I rose unassisted and put on my jacket. I would have to mount Clover without aid too.

Jack must have been thinking the same thing because he led my horse to the column base I'd been sitting on. "Stand up there and put your left foot in the stirrup." He held the stirrup for me and I did as suggested, careful not to touch him.

Once I was safely in the saddle, he mounted too. His horse shifted restlessly, as if he wanted to race off, but Jack soothed him with gentle words.

Clover moved behind the other horse, and my gaze shifted to Jack's broad back and shoulders. They were strong, capable shoulders and looked magnificent straining the seams of his riding jacket.

Now that the shock of discovering that he liked me had worn off, I was able to think about our situation more clearly. Or rather, my situation. I should have told him that he had the wrong girl. I should have told him about the real Violet Jamieson. She needed the training, not me. She needed to know there was someone else like her.

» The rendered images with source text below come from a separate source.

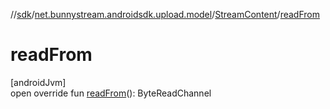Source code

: //[sdk](../../../index.md)/[net.bunnystream.androidsdk.upload.model](../index.md)/[StreamContent](index.md)/[readFrom](read-from.md)

# readFrom

[androidJvm]\
open override fun [readFrom](read-from.md)(): ByteReadChannel
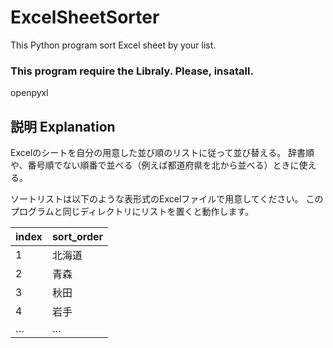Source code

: # ExcelSheetSorter
This Python program sort Excel sheet by your list.

### This program require the Libraly. Please, insatall.
openpyxl

## 説明 Explanation
Excelのシートを自分の用意した並び順のリストに従って並び替える。
辞書順や、番号順でない順番で並べる（例えば都道府県を北から並べる）ときに使える。

ソートリストは以下のような表形式のExcelファイルで用意してください。
このプログラムと同じディレクトリにリストを置くと動作します。

|index|sort_order|
---|---
|1|北海道|
|2|青森|
|3|秋田|
|4|岩手|
|…|…|
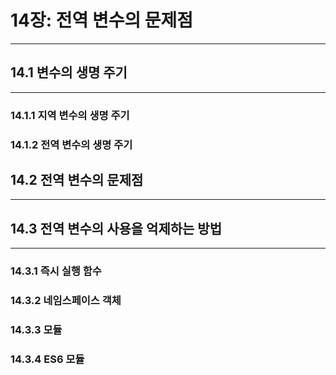 # 14장: 전역 변수의 문제점

---

## 14.1 변수의 생명 주기

---

### 14.1.1 지역 변수의 생명 주기

### 14.1.2 전역 변수의 생명 주기

## 14.2 전역 변수의 문제점

---

## 14.3 전역 변수의 사용을 억제하는 방법

---

### 14.3.1 즉시 실행 함수

### 14.3.2 네임스페이스 객체

### 14.3.3 모듈

### 14.3.4 ES6 모듈
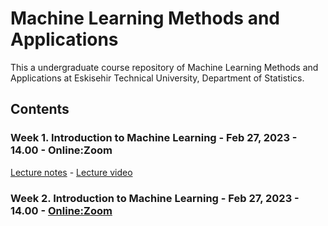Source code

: # Machine Learning Methods and Applications

This a undergraduate course repository of Machine Learning Methods and Applications at Eskisehir Technical University, Department of Statistics.


## Contents

### Week 1. Introduction to Machine Learning - Feb 27, 2023 - 14.00 - Online:Zoom

[Lecture notes]() - [Lecture video]()


### Week 2. Introduction to Machine Learning - Feb 27, 2023 - 14.00 - [Online:Zoom](https://us05web.zoom.us/j/7869396483?pwd=U3pHRTFqNTlpRmd3a25rSklnMEZ1QT09)





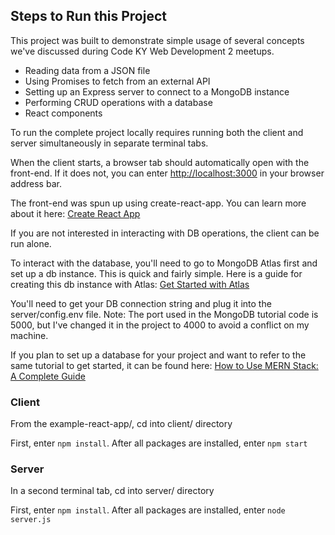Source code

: ## Steps to Run this Project

This project was built to demonstrate simple usage of several concepts we've discussed during Code KY Web Development 2 meetups.

- Reading data from a JSON file
- Using Promises to fetch from an external API
- Setting up an Express server to connect to a MongoDB instance
- Performing CRUD operations with a database
- React components

To run the complete project locally requires running both the client and server simultaneously in separate terminal tabs.

When the client starts, a browser tab should automatically open with the front-end. If it does not, you can enter [http://localhost:3000](http://localhost:3000) in your browser address bar.

The front-end was spun up using create-react-app. You can learn more about it here: [Create React App](https://github.com/facebook/create-react-app)

If you are not interested in interacting with DB operations, the client can be run alone.

To interact with the database, you'll need to go to MongoDB Atlas first and set up a db instance. This is quick and fairly simple. Here is a guide for creating this db instance with Atlas: [Get Started with Atlas](https://www.mongodb.com/docs/atlas/getting-started/?_ga=2.246743815.2042502303.1657395664-745055189.1656459975&_gac=1.95085934.1656593107.CjwKCAjwk_WVBhBZEiwAUHQCmbtz8QnAAjjjyRAn-N6RpEXpiXIruXkwh54gwIYNbRPkrM9A76mHahoCH7UQAvD_BwE)

You'll need to get your DB connection string and plug it into the server/config.env file. Note: The port used in the MongoDB tutorial code is 5000, but I've changed it in the project to 4000 to avoid a conflict on my machine.

If you plan to set up a database for your project and want to refer to the same tutorial to get started, it can be found here: [How to Use MERN Stack: A Complete Guide](https://www.mongodb.com/languages/mern-stack-tutorial)

### Client

From the example-react-app/, cd into client/ directory

First, enter `npm install`. After all packages are installed, enter `npm start`

### Server

In a second terminal tab, cd into server/ directory

First, enter `npm install`. After all packages are installed, enter `node server.js`
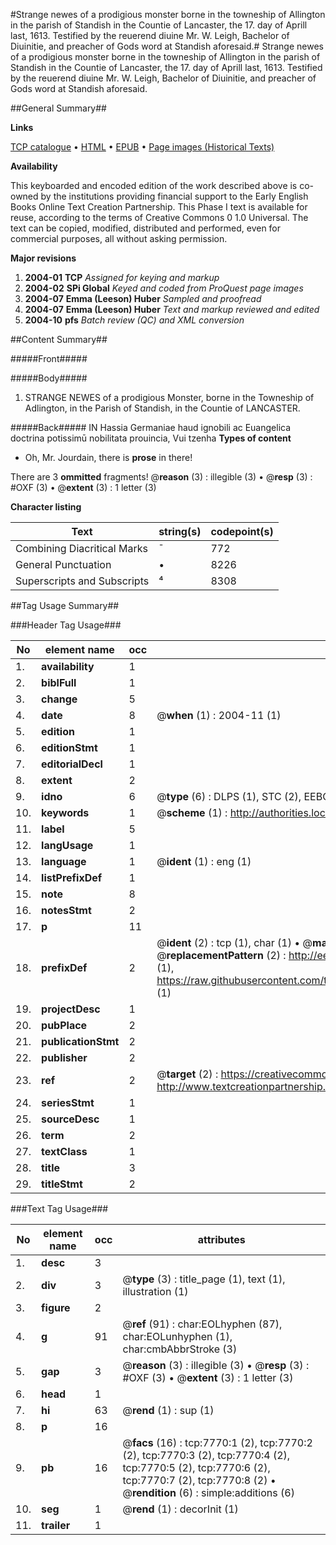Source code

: #Strange newes of a prodigious monster borne in the towneship of Allington in the parish of Standish in the Countie of Lancaster, the 17. day of Aprill last, 1613. Testified by the reuerend diuine Mr. W. Leigh, Bachelor of Diuinitie, and preacher of Gods word at Standish aforesaid.#
Strange newes of a prodigious monster borne in the towneship of Allington in the parish of Standish in the Countie of Lancaster, the 17. day of Aprill last, 1613. Testified by the reuerend diuine Mr. W. Leigh, Bachelor of Diuinitie, and preacher of Gods word at Standish aforesaid.

##General Summary##

**Links**

[TCP catalogue](http://www.ota.ox.ac.uk/tcp/)  • 
[HTML](http://tei.it.ox.ac.uk/tcp/Texts-HTML/free/A05/A05284.html)  • 
[EPUB](http://tei.it.ox.ac.uk/tcp/Texts-EPUB/free/A05/A05284.epub) • 
[Page images (Historical Texts)](https://data.historicaltexts.jisc.ac.uk/view?pubId=eebo-99843062e&pageId=eebo-99843062e-7770-1)

**Availability**

This keyboarded and encoded edition of the
	       work described above is co-owned by the institutions
	       providing financial support to the Early English Books
	       Online Text Creation Partnership. This Phase I text is
	       available for reuse, according to the terms of Creative
	       Commons 0 1.0 Universal. The text can be copied,
	       modified, distributed and performed, even for
	       commercial purposes, all without asking permission.

**Major revisions**

1. __2004-01__ __TCP__ *Assigned for keying and markup*
1. __2004-02__ __SPi Global__ *Keyed and coded from ProQuest page images*
1. __2004-07__ __Emma (Leeson) Huber__ *Sampled and proofread*
1. __2004-07__ __Emma (Leeson) Huber__ *Text and markup reviewed and edited*
1. __2004-10__ __pfs__ *Batch review (QC) and XML conversion*

##Content Summary##

#####Front#####

#####Body#####

1. STRANGE NEWES of a prodigious Monster, borne in the Towneship of Adlington, in the Parish of Standish, in the Countie of LANCASTER.

#####Back#####
IN Hassia Germaniae haud ignobili ac Euangelica doctrina potissimū nobilitata prouincia, Vui tzenha
**Types of content**

  * Oh, Mr. Jourdain, there is **prose** in there!

There are 3 **ommitted** fragments! 
 @__reason__ (3) : illegible (3)  •  @__resp__ (3) : #OXF (3)  •  @__extent__ (3) : 1 letter (3)

**Character listing**


|Text|string(s)|codepoint(s)|
|---|---|---|
|Combining             Diacritical Marks|̄|772|
|General Punctuation|•|8226|
|Superscripts             and Subscripts|⁴|8308|

##Tag Usage Summary##

###Header Tag Usage###

|No|element name|occ|attributes|
|---|---|---|---|
|1.|__availability__|1||
|2.|__biblFull__|1||
|3.|__change__|5||
|4.|__date__|8| @__when__ (1) : 2004-11 (1)|
|5.|__edition__|1||
|6.|__editionStmt__|1||
|7.|__editorialDecl__|1||
|8.|__extent__|2||
|9.|__idno__|6| @__type__ (6) : DLPS (1), STC (2), EEBO-CITATION (1), PROQUEST (1), VID (1)|
|10.|__keywords__|1| @__scheme__ (1) : http://authorities.loc.gov/ (1)|
|11.|__label__|5||
|12.|__langUsage__|1||
|13.|__language__|1| @__ident__ (1) : eng (1)|
|14.|__listPrefixDef__|1||
|15.|__note__|8||
|16.|__notesStmt__|2||
|17.|__p__|11||
|18.|__prefixDef__|2| @__ident__ (2) : tcp (1), char (1)  •  @__matchPattern__ (2) : ([0-9\-]+):([0-9IVX]+) (1), (.+) (1)  •  @__replacementPattern__ (2) : http://eebo.chadwyck.com/downloadtiff?vid=$1&page=$2 (1), https://raw.githubusercontent.com/textcreationpartnership/Texts/master/tcpchars.xml#$1 (1)|
|19.|__projectDesc__|1||
|20.|__pubPlace__|2||
|21.|__publicationStmt__|2||
|22.|__publisher__|2||
|23.|__ref__|2| @__target__ (2) : https://creativecommons.org/publicdomain/zero/1.0/ (1), http://www.textcreationpartnership.org/docs/. (1)|
|24.|__seriesStmt__|1||
|25.|__sourceDesc__|1||
|26.|__term__|2||
|27.|__textClass__|1||
|28.|__title__|3||
|29.|__titleStmt__|2||


###Text Tag Usage###

|No|element name|occ|attributes|
|---|---|---|---|
|1.|__desc__|3||
|2.|__div__|3| @__type__ (3) : title_page (1), text (1), illustration (1)|
|3.|__figure__|2||
|4.|__g__|91| @__ref__ (91) : char:EOLhyphen (87), char:EOLunhyphen (1), char:cmbAbbrStroke (3)|
|5.|__gap__|3| @__reason__ (3) : illegible (3)  •  @__resp__ (3) : #OXF (3)  •  @__extent__ (3) : 1 letter (3)|
|6.|__head__|1||
|7.|__hi__|63| @__rend__ (1) : sup (1)|
|8.|__p__|16||
|9.|__pb__|16| @__facs__ (16) : tcp:7770:1 (2), tcp:7770:2 (2), tcp:7770:3 (2), tcp:7770:4 (2), tcp:7770:5 (2), tcp:7770:6 (2), tcp:7770:7 (2), tcp:7770:8 (2)  •  @__rendition__ (6) : simple:additions (6)|
|10.|__seg__|1| @__rend__ (1) : decorInit (1)|
|11.|__trailer__|1||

The lie was beginning to eat me up inside, turning me cold where the heat of Jack's blast had warmed me only moments ago. Would he ignite like that if he touched Vi? Or had that only happened because he liked me, and it was something only I had the power to do?

Despite my doubts, the notion that Langley would use Vi as a test case still gnawed at me. If it were just August Langley who'd kidnapped me, I would have been certain that he wanted Vi so he could study her, but it was Jack and Sylvia's involvement that threw water over that theory. They seemed quite harmless. What I needed was a test of my own to determine once and for all if I could trust Jack.

"Are the police following up that information you gave them about the boot print?"

He half turned in the saddle to look back at me. "Why do you ask?"

"I'm simply curious. Don't you think it's unusual that a thief entered the house, stole some papers, then got out again without anyone seeing him?"

He focused on the path ahead once more, but I saw the slight stiffening of his back. "Unusual, but not impossible. It's a big house."